- [REQUIRED WORK]: Some entries follow. Reproduce exactly the lines starting at the one with "en question simple." and stopping after the one with "mieux votre démonstration.".

- [DATA SHOWN]:
----
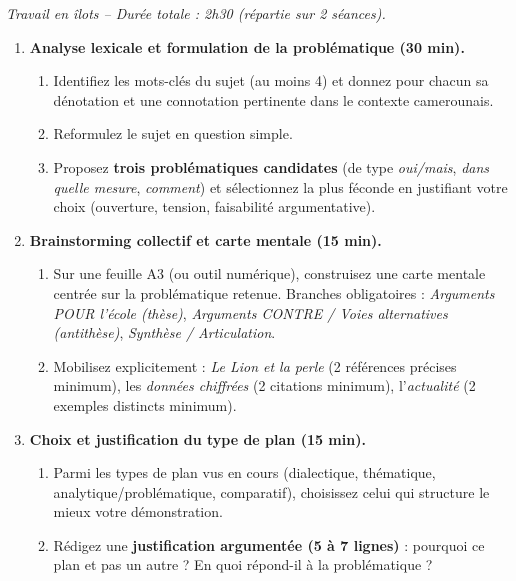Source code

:\documentclass[11pt]{article}
\newcommand{\cle}[1]{{\popxbold\color{popdark}#1}}
\newcounter{popsec}
\newcounter{popsub}
\newcommand{\courssub}[1]{%
  \stepcounter{popsub}%
  \par\vspace{9pt}\noindent{\popxbold\fontsize{11.5}{13}\selectfont\color{popink}{\color{poporange}\thepopsec.\thepopsub}\hspace{6pt}#1}\par\nopagebreak\vspace{4pt}
}
\begin{document}
\courssub{Consignes}
\label{consignes:integration}
\emph{Travail en îlots -- Durée totale : 2h30 (répartie sur 2 séances).}

\begin{enumerate}
    \item \textbf{Analyse lexicale et formulation de la problématique (30 min).}
    \begin{enumerate}
        \item Identifiez les \cle{mots-clés} du sujet (au moins 4) et donnez pour chacun sa \cle{dénotation} et une \cle{connotation} pertinente dans le contexte camerounais.
        \item Reformulez le sujet en question simple.
        \item Proposez \textbf{trois problématiques candidates} (de type \emph{oui/mais}, \emph{dans quelle mesure}, \emph{comment}) et sélectionnez la plus féconde en justifiant votre choix (ouverture, tension, faisabilité argumentative).
    \end{enumerate}

    \item \textbf{Brainstorming collectif et carte mentale (15 min).}
    \begin{enumerate}
        \item Sur une feuille A3 (ou outil numérique), construisez une \cle{carte mentale} centrée sur la problématique retenue. Branches obligatoires : \emph{Arguments POUR l'école (thèse)}, \emph{Arguments CONTRE / Voies alternatives (antithèse)}, \emph{Synthèse / Articulation}.
        \item Mobilisez explicitement : \emph{Le Lion et la perle} (2 références précises minimum), les \emph{données chiffrées} (2 citations minimum), l'\emph{actualité} (2 exemples distincts minimum).
    \end{enumerate}

    \item \textbf{Choix et justification du type de plan (15 min).}
    \begin{enumerate}
        \item Parmi les types de plan vus en cours (dialectique, thématique, analytique/problématique, comparatif), choisissez celui qui structure le mieux votre démonstration.
        \item Rédigez une \textbf{justification argumentée (5 à 7 lignes)} : pourquoi ce plan et pas un autre ? En quoi répond-il à la problématique ?
    \end{enumerate}


\end{enumerate}
\end{document}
----
- [RESPONSE AREA]:
        \item Reformulez le sujet en question simple.
        \item Proposez \textbf{trois problématiques candidates} (de type \emph{oui/mais}, \emph{dans quelle mesure}, \emph{comment}) et sélectionnez la plus féconde en justifiant votre choix (ouverture, tension, faisabilité argumentative).
    \end{enumerate}

    \item \textbf{Brainstorming collectif et carte mentale (15 min).}
    \begin{enumerate}
        \item Sur une feuille A3 (ou outil numérique), construisez une \cle{carte mentale} centrée sur la problématique retenue. Branches obligatoires : \emph{Arguments POUR l'école (thèse)}, \emph{Arguments CONTRE / Voies alternatives (antithèse)}, \emph{Synthèse / Articulation}.
        \item Mobilisez explicitement : \emph{Le Lion et la perle} (2 références précises minimum), les \emph{données chiffrées} (2 citations minimum), l'\emph{actualité} (2 exemples distincts minimum).
    \end{enumerate}

    \item \textbf{Choix et justification du type de plan (15 min).}
    \begin{enumerate}
        \item Parmi les types de plan vus en cours (dialectique, thématique, analytique/problématique, comparatif), choisissez celui qui structure le mieux votre démonstration.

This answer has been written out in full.